Some of my cookbooks are in storage, including the two books I have with Olney's recipe for 40 Garlic Chicken. I did a web search and could not find the recipe. Does anyone have a link to Olney's recipe? Thanks!


----------



## ishbel (Jan 5, 2007)

Nope, but there are plenty of other '40 cloves of garlic, chicken' recipes - I seem to recall using one by Nigella Lawson and an earlier one by Elizabeth David.


----------



## schmoozer (Jan 10, 2010)

Ishbel said:


> Nope, but there are plenty of other '40 cloves of garlic, chicken' recipes - I seem to recall using one by Nigella Lawson and an earlier one by Elizabeth David.
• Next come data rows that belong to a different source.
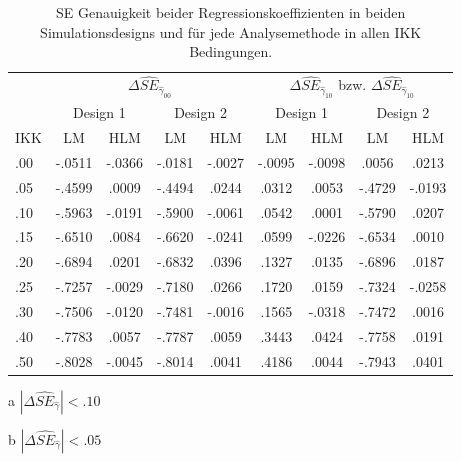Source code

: \documentclass[12pt]{article}\usepackage[]{graphicx}\usepackage[]{color}
\begin{document}
\begin{table}[t!]
\centering
\begin{threeparttable}
\caption{SE Genauigkeit beider Regressionskoeffizienten in beiden Simulationsdesigns und für jede Analysemethode in allen IKK Bedingungen.}
\begin{tabular}{lcccccccc}
\toprule 
& \multicolumn{4}{c}{$\Delta\widehat{SE}_{\widehat{\gamma}_{00}}$} 
& \multicolumn{4}{c}{$\Delta\widehat{SE}_{\widehat{\gamma}_{10}}$ bzw. $\Delta\widehat{SE}_{\widehat{\gamma}_{10}}$}\\
\cmidrule(lr){2-5} \cmidrule(lr){6-9}
		& 	\multicolumn{2}{c}{Design 1} & \multicolumn{2}{c}{Design 2} 
		& \multicolumn{2}{c}{Design 1} & \multicolumn{2}{c}{Design 2}\\
			\cmidrule(lr){2-3}  \cmidrule(lr){4-5} \cmidrule(lr){6-7} \cmidrule(lr){8-9}
IKK 	& 	  LM 			&  HLM 				&  LM 				&  HLM  			&  LM 				&  HLM 				&  LM 				&  HLM\\
		 	\midrule
.00 	&   -.0511\tnote{a}	&   -.0366\tnote{b} &   -.0181\tnote{b}	& 	-.0027\tnote{b} & -.0095\tnote{b} 	& -.0098\tnote{b}	&  .0056\tnote{b} 	&  .0213\tnote{b}\\ 
.05 	&  	-.4599 			&	 .0009\tnote{b}	&	-.4494			&	 .0244\tnote{b}	&  .0312\tnote{b}	&  .0053\tnote{b}	& -.4729			& -.0193\tnote{b}\\ 
.10 	&  	-.5963			&	-.0191\tnote{b}	&	-.5900			&	-.0061\tnote{b}	&  .0542\tnote{a}	&  .0001\tnote{b}	& -.5790			&  .0207\tnote{b}\\ 
.15 	&  	-.6510			&	 .0084\tnote{b}	&	-.6620			&	-.0241\tnote{b}	&  .0599\tnote{a}	& -.0226\tnote{b}	& -.6534			&  .0010\tnote{b}\\ 
.20 	&  	-.6894			&	 .0201\tnote{b}	&	-.6832			&	 .0396\tnote{b}	&  .1327	 		&  .0135\tnote{b}	& -.6896			&  .0187\tnote{b}\\ 
.25 	&   -.7257 			&	-.0029\tnote{b}	&	-.7180			&	 .0266\tnote{b}	&  .1720	 		&  .0159\tnote{b}	& -.7324			& -.0258\tnote{b}\\ 
.30 	&   -.7506 			&	-.0120\tnote{b}	&	-.7481			&	-.0016\tnote{b}	&  .1565	 		& -.0318\tnote{b}	& -.7472			&  .0016\tnote{b}\\ 
.40 	&  	-.7783			&	 .0057\tnote{b}	&	-.7787 			&	 .0059\tnote{b}	&  .3443	 		&  .0424\tnote{b}	& -.7758			&  .0191\tnote{b}\\ 
.50 	&   -.8028 			&	-.0045\tnote{b}	&	-.8014			&	 .0041\tnote{b}	&  .4186	 		&  .0044\tnote{b}	& -.7943			&  .0401\tnote{b}\\  
\bottomrule
\end{tabular}
\label{tab:se_eff_intercept}
\begin{tablenotes}
\item [a] $|\Delta\widehat{SE}_{\widehat{\gamma}}| < .10$
\item [b] $|\Delta\widehat{SE}_{\widehat{\gamma}}| < .05$
\end{tablenotes}
\end{threeparttable}
\end{table}
\end{document}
Yes, I know, and I have many other recipes myself. However, I want to check a few details in Olney's recipe.


----------



## phatch (Mar 29, 2002)

Did you check if the book had been scanned into google books? I've had a couple of good hits there for cookbooks like David Waltuck's "Staff Meals"

http://books.google.com/books?id=eI...&resnum=3&ved=0CCEQ6AEwAg#v=onepage&q&f=false

See if any of these hits look right

http://www.google.com/search?tbs=bks:1&tbo=1&q=Olney+40+clove+chicken&btnG=Search+Books


----------